● RECORDS PROVIDED
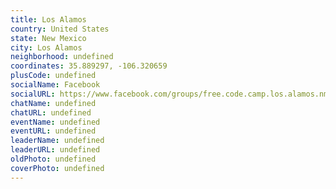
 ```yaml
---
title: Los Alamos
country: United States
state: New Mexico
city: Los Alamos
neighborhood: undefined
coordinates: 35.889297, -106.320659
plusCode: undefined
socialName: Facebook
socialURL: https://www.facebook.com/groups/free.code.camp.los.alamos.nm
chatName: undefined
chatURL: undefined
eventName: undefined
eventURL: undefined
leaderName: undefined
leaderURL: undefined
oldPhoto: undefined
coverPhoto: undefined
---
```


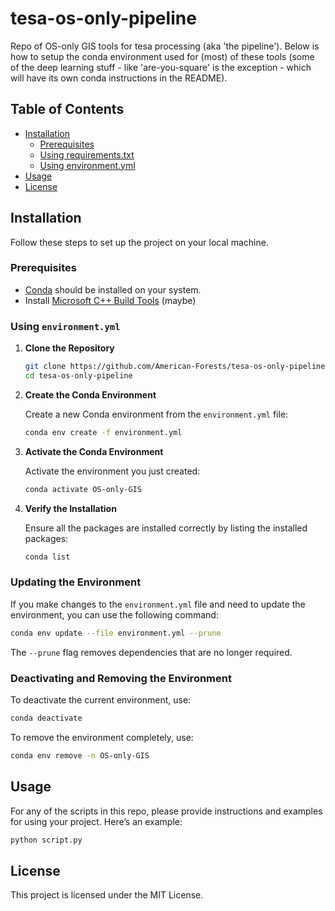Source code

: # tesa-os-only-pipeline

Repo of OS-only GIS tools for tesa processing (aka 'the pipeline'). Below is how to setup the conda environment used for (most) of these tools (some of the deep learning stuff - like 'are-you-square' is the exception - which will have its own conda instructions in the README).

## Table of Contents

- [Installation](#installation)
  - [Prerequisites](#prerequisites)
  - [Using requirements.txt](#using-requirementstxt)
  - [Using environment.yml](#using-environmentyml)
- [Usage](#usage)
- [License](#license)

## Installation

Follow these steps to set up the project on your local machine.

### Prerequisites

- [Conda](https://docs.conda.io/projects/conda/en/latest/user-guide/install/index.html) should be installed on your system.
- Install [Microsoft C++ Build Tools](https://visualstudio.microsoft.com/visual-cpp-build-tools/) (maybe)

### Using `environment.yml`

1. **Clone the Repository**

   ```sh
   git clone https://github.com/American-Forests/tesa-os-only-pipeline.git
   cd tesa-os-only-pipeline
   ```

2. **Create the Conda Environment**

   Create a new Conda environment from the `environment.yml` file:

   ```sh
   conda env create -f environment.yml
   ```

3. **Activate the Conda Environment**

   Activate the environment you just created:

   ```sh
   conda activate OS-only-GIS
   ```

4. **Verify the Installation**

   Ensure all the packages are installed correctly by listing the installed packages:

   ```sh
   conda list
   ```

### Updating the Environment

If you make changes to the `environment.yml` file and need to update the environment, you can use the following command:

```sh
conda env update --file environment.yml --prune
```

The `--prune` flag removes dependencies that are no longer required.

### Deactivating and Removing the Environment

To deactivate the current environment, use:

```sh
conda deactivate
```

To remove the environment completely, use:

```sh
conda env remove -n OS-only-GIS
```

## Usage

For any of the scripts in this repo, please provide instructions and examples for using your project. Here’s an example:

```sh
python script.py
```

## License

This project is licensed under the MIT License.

● YOUR ASSIGNMENT
In your copy of the data above, leave out the pictures and repeat everything else exactly.

● SOLVED EXERCISE
 ```yaml
---
title: Los Alamos
country: United States
state: New Mexico
city: Los Alamos
neighborhood: undefined
coordinates: 35.889297, -106.320659
plusCode: undefined
socialName: Facebook
socialURL: https://www.facebook.com/groups/free.code.camp.los.alamos.nm
chatName: undefined
chatURL: undefined
eventName: undefined
eventURL: undefined
leaderName: undefined
leaderURL: undefined
oldPhoto: undefined
coverPhoto: undefined
---
```


Source code

: # tesa-os-only-pipeline

Repo of OS-only GIS tools for tesa processing (aka 'the pipeline'). Below is how to setup the conda environment used for (most) of these tools (some of the deep learning stuff - like 'are-you-square' is the exception - which will have its own conda instructions in the README).

## Table of Contents

- [Installation](#installation)
  - [Prerequisites](#prerequisites)
  - [Using requirements.txt](#using-requirementstxt)
  - [Using environment.yml](#using-environmentyml)
- [Usage](#usage)
- [License](#license)

## Installation

Follow these steps to set up the project on your local machine.

### Prerequisites

- [Conda](https://docs.conda.io/projects/conda/en/latest/user-guide/install/index.html) should be installed on your system.
- Install [Microsoft C++ Build Tools](https://visualstudio.microsoft.com/visual-cpp-build-tools/) (maybe)

### Using `environment.yml`

1. **Clone the Repository**

   ```sh
   git clone https://github.com/American-Forests/tesa-os-only-pipeline.git
   cd tesa-os-only-pipeline
   ```

2. **Create the Conda Environment**

   Create a new Conda environment from the `environment.yml` file:

   ```sh
   conda env create -f environment.yml
   ```

3. **Activate the Conda Environment**

   Activate the environment you just created:

   ```sh
   conda activate OS-only-GIS
   ```

4. **Verify the Installation**

   Ensure all the packages are installed correctly by listing the installed packages:

   ```sh
   conda list
   ```

### Updating the Environment

If you make changes to the `environment.yml` file and need to update the environment, you can use the following command:

```sh
conda env update --file environment.yml --prune
```

The `--prune` flag removes dependencies that are no longer required.

### Deactivating and Removing the Environment

To deactivate the current environment, use:

```sh
conda deactivate
```

To remove the environment completely, use:

```sh
conda env remove -n OS-only-GIS
```

## Usage

For any of the scripts in this repo, please provide instructions and examples for using your project. Here’s an example:

```sh
python script.py
```

## License

This project is licensed under the MIT License.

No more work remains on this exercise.